*How to complete this task*.
Print every entry word for word, but omit the pictures.

------ Supplied records

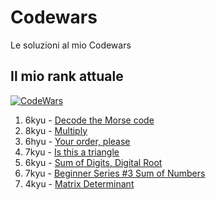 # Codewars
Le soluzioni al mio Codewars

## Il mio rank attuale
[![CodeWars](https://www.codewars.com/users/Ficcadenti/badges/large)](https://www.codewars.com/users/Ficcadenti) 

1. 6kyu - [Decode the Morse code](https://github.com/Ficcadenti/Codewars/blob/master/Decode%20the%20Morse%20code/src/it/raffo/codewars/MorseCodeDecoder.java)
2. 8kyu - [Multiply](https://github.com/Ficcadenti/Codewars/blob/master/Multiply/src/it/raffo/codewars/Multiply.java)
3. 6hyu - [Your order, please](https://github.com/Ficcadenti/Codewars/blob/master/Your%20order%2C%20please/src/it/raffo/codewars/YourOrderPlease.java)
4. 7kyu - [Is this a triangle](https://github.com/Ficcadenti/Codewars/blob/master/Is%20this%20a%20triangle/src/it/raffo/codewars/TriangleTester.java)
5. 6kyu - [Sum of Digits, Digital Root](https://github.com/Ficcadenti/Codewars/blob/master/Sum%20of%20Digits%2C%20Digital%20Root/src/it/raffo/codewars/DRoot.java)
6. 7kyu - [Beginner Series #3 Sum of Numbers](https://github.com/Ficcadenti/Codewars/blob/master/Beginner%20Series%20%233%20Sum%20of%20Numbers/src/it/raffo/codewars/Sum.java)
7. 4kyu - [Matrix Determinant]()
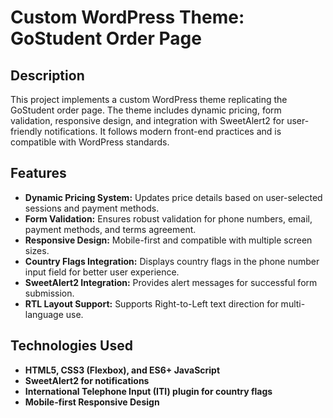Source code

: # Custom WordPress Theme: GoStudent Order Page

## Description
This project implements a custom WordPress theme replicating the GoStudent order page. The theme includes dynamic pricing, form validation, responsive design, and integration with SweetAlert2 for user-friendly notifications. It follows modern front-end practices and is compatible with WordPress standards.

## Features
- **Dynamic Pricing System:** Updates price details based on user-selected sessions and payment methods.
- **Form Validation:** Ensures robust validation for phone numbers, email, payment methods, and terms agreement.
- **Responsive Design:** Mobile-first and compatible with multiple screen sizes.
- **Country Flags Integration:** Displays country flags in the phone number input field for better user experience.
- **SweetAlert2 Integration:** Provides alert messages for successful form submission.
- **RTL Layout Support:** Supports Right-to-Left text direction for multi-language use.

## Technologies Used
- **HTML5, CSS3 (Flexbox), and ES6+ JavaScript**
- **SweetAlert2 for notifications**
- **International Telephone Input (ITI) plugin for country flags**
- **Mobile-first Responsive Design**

------------

*Expected answer*.
 # Codewars
Le soluzioni al mio Codewars

## Il mio rank attuale
[![CodeWars](https://www.codewars.com/users/Ficcadenti/badges/large)](https://www.codewars.com/users/Ficcadenti) 

1. 6kyu - [Decode the Morse code](https://github.com/Ficcadenti/Codewars/blob/master/Decode%20the%20Morse%20code/src/it/raffo/codewars/MorseCodeDecoder.java)
2. 8kyu - [Multiply](https://github.com/Ficcadenti/Codewars/blob/master/Multiply/src/it/raffo/codewars/Multiply.java)
3. 6hyu - [Your order, please](https://github.com/Ficcadenti/Codewars/blob/master/Your%20order%2C%20please/src/it/raffo/codewars/YourOrderPlease.java)
4. 7kyu - [Is this a triangle](https://github.com/Ficcadenti/Codewars/blob/master/Is%20this%20a%20triangle/src/it/raffo/codewars/TriangleTester.java)
5. 6kyu - [Sum of Digits, Digital Root](https://github.com/Ficcadenti/Codewars/blob/master/Sum%20of%20Digits%2C%20Digital%20Root/src/it/raffo/codewars/DRoot.java)
6. 7kyu - [Beginner Series #3 Sum of Numbers](https://github.com/Ficcadenti/Codewars/blob/master/Beginner%20Series%20%233%20Sum%20of%20Numbers/src/it/raffo/codewars/Sum.java)
7. 4kyu - [Matrix Determinant]()
Source code

: # Custom WordPress Theme: GoStudent Order Page

## Description
This project implements a custom WordPress theme replicating the GoStudent order page. The theme includes dynamic pricing, form validation, responsive design, and integration with SweetAlert2 for user-friendly notifications. It follows modern front-end practices and is compatible with WordPress standards.

## Features
- **Dynamic Pricing System:** Updates price details based on user-selected sessions and payment methods.
- **Form Validation:** Ensures robust validation for phone numbers, email, payment methods, and terms agreement.
- **Responsive Design:** Mobile-first and compatible with multiple screen sizes.
- **Country Flags Integration:** Displays country flags in the phone number input field for better user experience.
- **SweetAlert2 Integration:** Provides alert messages for successful form submission.
- **RTL Layout Support:** Supports Right-to-Left text direction for multi-language use.

## Technologies Used
- **HTML5, CSS3 (Flexbox), and ES6+ JavaScript**
- **SweetAlert2 for notifications**
- **International Telephone Input (ITI) plugin for country flags**
- **Mobile-first Responsive Design**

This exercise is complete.